Task to complete: If a line in the data holds "Development", copy that line out in full.

Data:
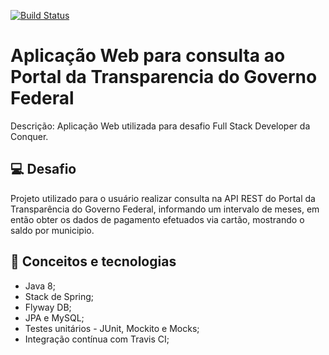 [![Build Status](https://travis-ci.org/jeanLuizInsight/desafio-conquer.svg?branch=main)](https://travis-ci.org/jeanLuizInsight/desafio-conquer)

# Aplicação Web para consulta ao Portal da Transparencia do Governo Federal

Descrição: Aplicação Web utilizada para desafio Full Stack Developer da Conquer.

## 💻 Desafio
Projeto utilizado para o usuário realizar consulta na API REST do Portal da Transparência do Governo Federal, informando um intervalo de meses, em então obter os dados de pagamento efetuados via cartão, mostrando o saldo por municipio.

## :rocket: Conceitos e tecnologias
* Java 8;
* Stack de Spring;
* Flyway DB;
* JPA e MySQL;
* Testes unitários - JUnit, Mockito e Mocks;
* Integração contínua com Travis CI;
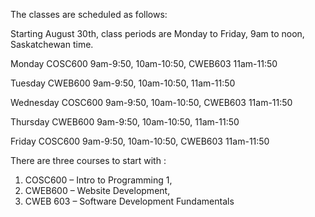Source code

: The classes are scheduled as follows:

Starting August 30th, class periods are Monday to Friday, 9am to noon, Saskatchewan time.

Monday      COSC600 9am-9:50, 10am-10:50, CWEB603 11am-11:50

Tuesday      CWEB600 9am-9:50, 10am-10:50, 11am-11:50

Wednesday    COSC600 9am-9:50, 10am-10:50, CWEB603 11am-11:50

Thursday     CWEB600 9am-9:50, 10am-10:50, 11am-11:50

Friday      COSC600 9am-9:50, 10am-10:50, CWEB603 11am-11:50

There are three courses to start with :

1.  COSC600 – Intro to Programming 1, 
2. CWEB600 – Website Development, 
3. CWEB 603 – Software Development Fundamentals

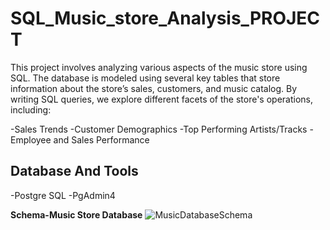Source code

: # SQL_Music_store_Analysis_PROJECT
This project involves analyzing various aspects of the music store using SQL. The database is modeled using several key tables that store information about the store’s sales, customers, and music catalog. By writing SQL queries, we explore different facets of the store's operations, including:

-Sales Trends
-Customer Demographics
-Top Performing Artists/Tracks
-Employee and Sales Performance

## Database And Tools
-Postgre SQL
-PgAdmin4

**Schema-Music Store Database**
![MusicDatabaseSchema](https://github.com/user-attachments/assets/9406ba8f-7e69-4bb9-a178-97afe3ca6719)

Your solution:
2. CWEB600 – Website Development, 
3. CWEB 603 – Software Development Fundamentals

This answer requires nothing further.